“Do you know what home is?”

“Yesterday”, answers Clive Wearing to his wife when she asks.

She is the only person he remembered after contracting an illness that attacked his central nervous system and damaged his hippocampus, making impossible to convert short-term memories into long-term ones. Clive used to be a musicologist and conductor but because of this condition can recall nothing that happened over thirty seconds ago. He suffers from anterograde and retrograde amnesia.

Home is yesterday because home is the known, the familiar, the intimate, but without memory, none of these are possible. Without memory, there are no dreams, no hopes, no ambitions. Memory makes us human and memory makes us who we are. Without memory there is no “I” to speak of.

We tend to think of our memories as a storage room that we access when we need to retrieve something, something like the kitchen pantry. But our memories are so much more than that. It is what enables us to speak, to think, to read even – for example, you are using your memory to decipher these symbols in order to make sense of what you are reading. Our memory is also at work when we eat, walk or drive. In short, without memory we would be as good as dead. This is what Clive says:

“Day and night are the same. No difference. No dreams or thoughts of any kind. The same as being dead. Which is not difficult, is it? Being dead is easy. You don’t have to do anything”.

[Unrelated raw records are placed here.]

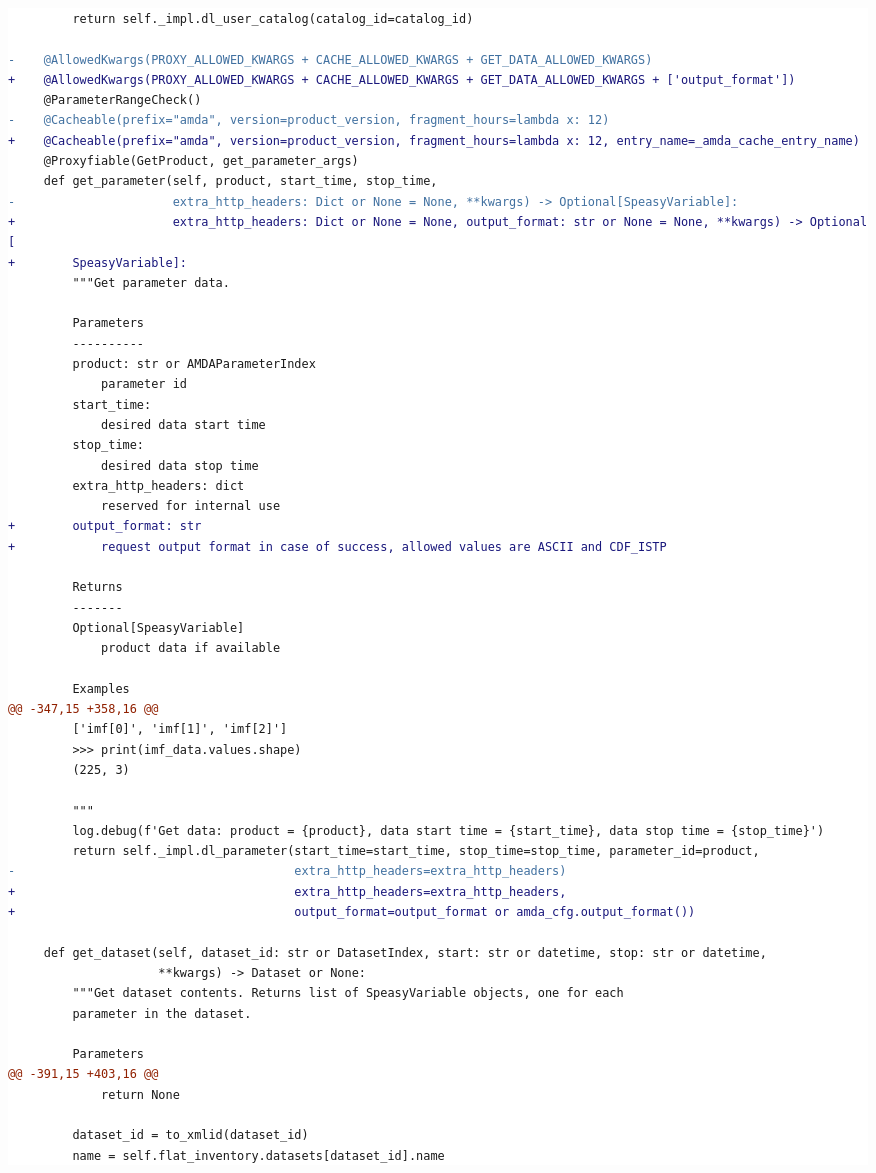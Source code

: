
 ```diff
         return self._impl.dl_user_catalog(catalog_id=catalog_id)
 
-    @AllowedKwargs(PROXY_ALLOWED_KWARGS + CACHE_ALLOWED_KWARGS + GET_DATA_ALLOWED_KWARGS)
+    @AllowedKwargs(PROXY_ALLOWED_KWARGS + CACHE_ALLOWED_KWARGS + GET_DATA_ALLOWED_KWARGS + ['output_format'])
     @ParameterRangeCheck()
-    @Cacheable(prefix="amda", version=product_version, fragment_hours=lambda x: 12)
+    @Cacheable(prefix="amda", version=product_version, fragment_hours=lambda x: 12, entry_name=_amda_cache_entry_name)
     @Proxyfiable(GetProduct, get_parameter_args)
     def get_parameter(self, product, start_time, stop_time,
-                      extra_http_headers: Dict or None = None, **kwargs) -> Optional[SpeasyVariable]:
+                      extra_http_headers: Dict or None = None, output_format: str or None = None, **kwargs) -> Optional[
+        SpeasyVariable]:
         """Get parameter data.
 
         Parameters
         ----------
         product: str or AMDAParameterIndex
             parameter id
         start_time:
             desired data start time
         stop_time:
             desired data stop time
         extra_http_headers: dict
             reserved for internal use
+        output_format: str
+            request output format in case of success, allowed values are ASCII and CDF_ISTP
 
         Returns
         -------
         Optional[SpeasyVariable]
             product data if available
 
         Examples
@@ -347,15 +358,16 @@
         ['imf[0]', 'imf[1]', 'imf[2]']
         >>> print(imf_data.values.shape)
         (225, 3)
 
         """
         log.debug(f'Get data: product = {product}, data start time = {start_time}, data stop time = {stop_time}')
         return self._impl.dl_parameter(start_time=start_time, stop_time=stop_time, parameter_id=product,
-                                       extra_http_headers=extra_http_headers)
+                                       extra_http_headers=extra_http_headers,
+                                       output_format=output_format or amda_cfg.output_format())
 
     def get_dataset(self, dataset_id: str or DatasetIndex, start: str or datetime, stop: str or datetime,
                     **kwargs) -> Dataset or None:
         """Get dataset contents. Returns list of SpeasyVariable objects, one for each
         parameter in the dataset.
 
         Parameters
@@ -391,15 +403,16 @@
             return None
 
         dataset_id = to_xmlid(dataset_id)
         name = self.flat_inventory.datasets[dataset_id].name
```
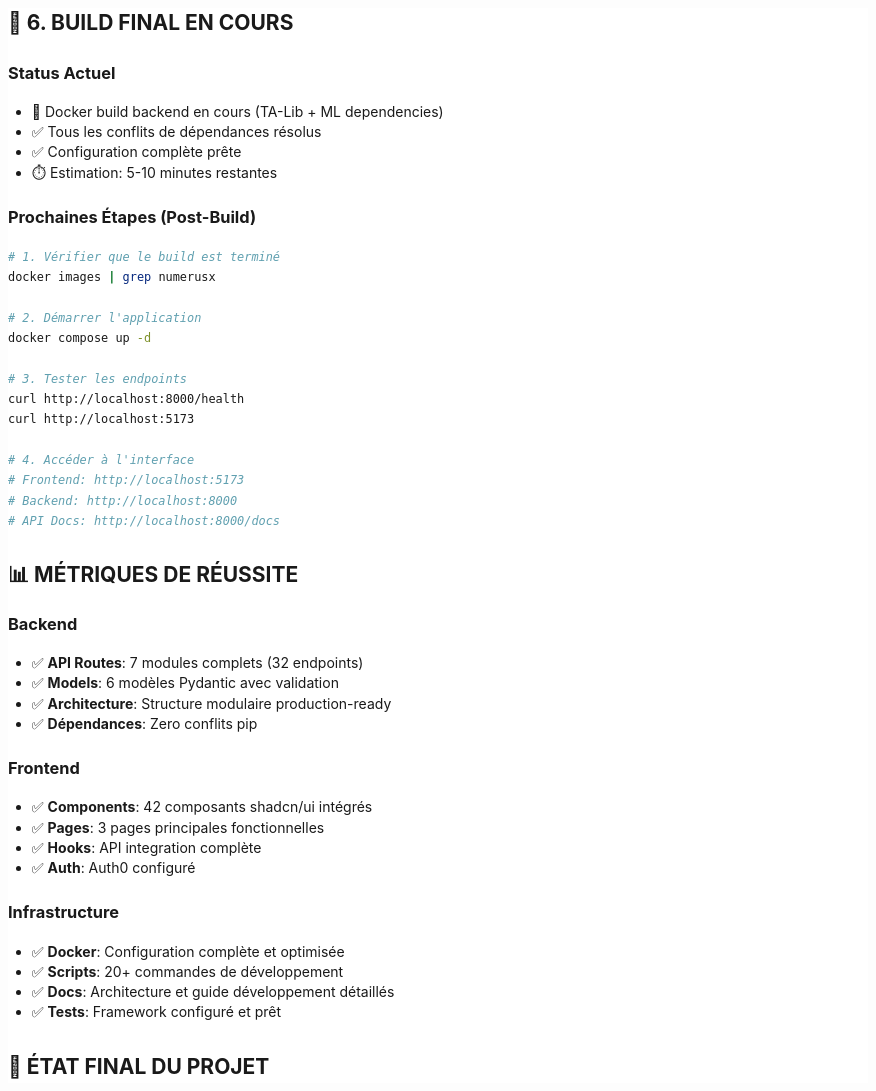 ## 🔄 6. BUILD FINAL EN COURS

### **Status Actuel**
- 🔄 Docker build backend en cours (TA-Lib + ML dependencies)
- ✅ Tous les conflits de dépendances résolus
- ✅ Configuration complète prête
- ⏱️ Estimation: 5-10 minutes restantes

### **Prochaines Étapes (Post-Build)**
```bash
# 1. Vérifier que le build est terminé
docker images | grep numerusx

# 2. Démarrer l'application
docker compose up -d

# 3. Tester les endpoints
curl http://localhost:8000/health
curl http://localhost:5173

# 4. Accéder à l'interface
# Frontend: http://localhost:5173
# Backend: http://localhost:8000
# API Docs: http://localhost:8000/docs
```

## 📊 **MÉTRIQUES DE RÉUSSITE**

### Backend
- ✅ **API Routes**: 7 modules complets (32 endpoints)
- ✅ **Models**: 6 modèles Pydantic avec validation
- ✅ **Architecture**: Structure modulaire production-ready
- ✅ **Dépendances**: Zero conflits pip

### Frontend  
- ✅ **Components**: 42 composants shadcn/ui intégrés
- ✅ **Pages**: 3 pages principales fonctionnelles
- ✅ **Hooks**: API integration complète
- ✅ **Auth**: Auth0 configuré

### Infrastructure
- ✅ **Docker**: Configuration complète et optimisée
- ✅ **Scripts**: 20+ commandes de développement
- ✅ **Docs**: Architecture et guide développement détaillés
- ✅ **Tests**: Framework configuré et prêt

## 🎯 **ÉTAT FINAL DU PROJET**
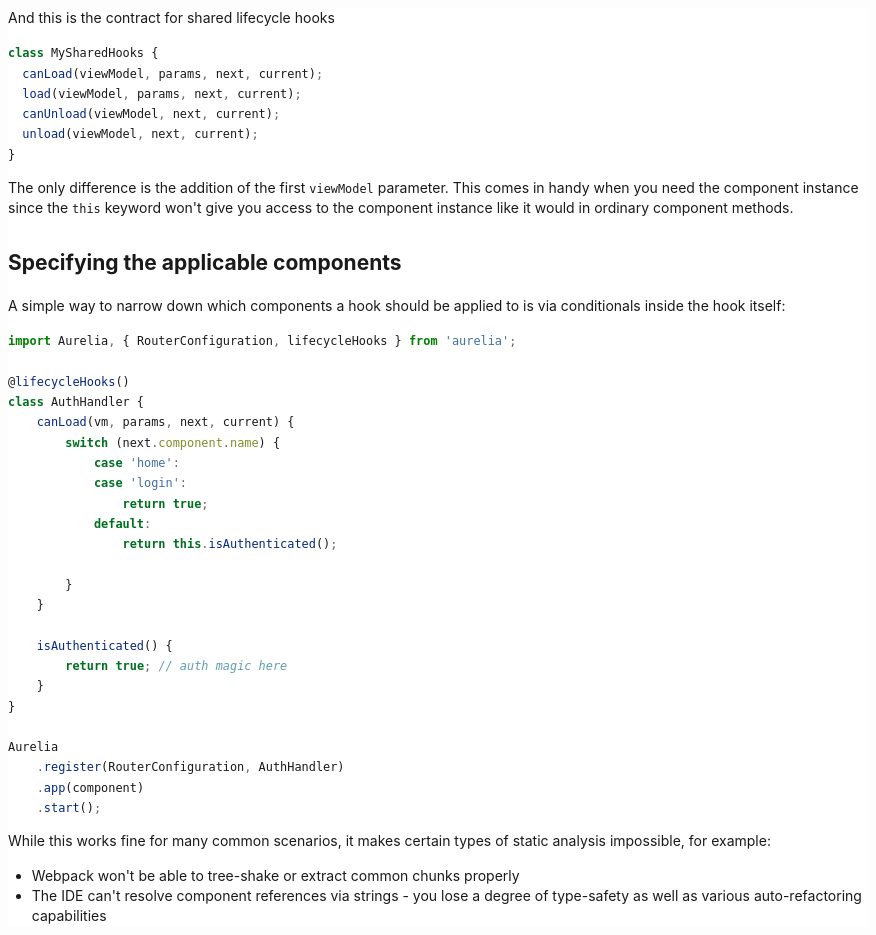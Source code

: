 And this is the contract for shared lifecycle hooks

```typescript
class MySharedHooks {
  canLoad(viewModel, params, next, current);
  load(viewModel, params, next, current);
  canUnload(viewModel, next, current);
  unload(viewModel, next, current);
}
```

The only difference is the addition of the first `viewModel` parameter. This comes in handy when you need the component instance since the `this` keyword won't give you access to the component instance like it would in ordinary component methods.

## Specifying the applicable components

A simple way to narrow down which components a hook should be applied to is via conditionals inside the hook itself:

```typescript
import Aurelia, { RouterConfiguration, lifecycleHooks } from 'aurelia';

@lifecycleHooks()
class AuthHandler {
    canLoad(vm, params, next, current) {
        switch (next.component.name) {
            case 'home':
            case 'login':
                return true;
            default:
                return this.isAuthenticated();
            
        }
    }
    
    isAuthenticated() {
        return true; // auth magic here
    }
}

Aurelia
    .register(RouterConfiguration, AuthHandler)
    .app(component)
    .start();
```

While this works fine for many common scenarios, it makes certain types of static analysis impossible, for example:

* Webpack won't be able to tree-shake or extract common chunks properly
* The IDE can't resolve component references via strings - you lose a degree of type-safety as well as various auto-refactoring capabilities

Scientists and psychologists divide memory for its study. The short-term memory is where you save the information that you need from the surrounding stimulus to process it and respond. The long-term memory saves the information from your short-term memory for later retrieval. But both are at play when we do any conscious or unconscious action. Additionally there is the explicit long-term memory and implicit/procedural long-term memory. Implicit memory is that which comes to you without you having to consciously recall it, for example, driving. Explicit memory is what you consciously work to remember – for example when asked a question like ‘What is the capital of France?’

Explicit memory is, in turn, further divided into semantical which is your general knowledge or facts such as the day you were born or the capital of a country, and episodic which refers to experiences, for example, of having been born or that you visited Paris, which is the capital of France. Although all these divisions are more formal than factual, they are important to understand how memory works.

The part of Clive’s memory that was damaged is the episodic memory. But he could recall certain facts previous to his illness like a phone number. His implicit/procedural memory also worked as Clive could still play the piano and read sheet music, although he could not learn a new word or melody. Episodic memory is where our experiences are stored, those experiences that we remember and those that we don’t. Clive could not remember who he was because he could not access these memories.

When he is asked if he misses his previous life Clive answers: “Yes, but I’ve never been conscious to think about it. Never been bored or upset”. Because Clive cannot recall at will the experiences of his previous life, he cannot really miss it. He says that he misses the fact that he was a musician, but he cannot remember what being a musician was like. He feels no joy or sadness, for that, too, we need our memories.

Our memories help us not only to interpret the world and function in it but also define our character and identity. We learn through stimulus and experiences, and, on the back of these, we build the idea of ourselves. Without memory to hold these experiences and symbols we would have no idea of who we are; we would have to constantly figure out everything at every moment. Just like Clive has to do every thirty seconds.

When we think and speak of ourselves, we are mainly basing it on our episodic memory: the experiences that have shaped us to be as we are. Our memory is also what allows to interpret the world around us. I know that four sticks with a board on top is a table, and not a stool for example, because I have used something similar before for that particular thing which tables are used for. I know that someone is approaching me and speaking to me in a friendly manner because I have learnt that certain words, expressions and movements carry that intention. I interpret a particular event to understand its meaning based on previous knowledge and experience. In all these cases, I use my memory.

But our memories are not static, neither are they an exact copy of reality. Our memories are reconstructive, every time we access a memory we are recreating it and changing it. When we ‘store’ a new memory of an event, fact, feeling or experience we have already gone through a process of interpreting it based on the stimuli and our interpretation of that stimuli. There have been several experiments of how it is possible to implant a memory in a person or how a memory changes every time we recall it.

So why do we hold a solid and defined conception of ourselves when the idea of ourselves is based on memories, which are reconstructive, changing and open to interpretation? The character of Fred Madison in David’s Lynch’s film Lost Highway offered an explanation to why this is when he said, “I like to remember things my own way. How I remembered them, not necessarily the way they happened”.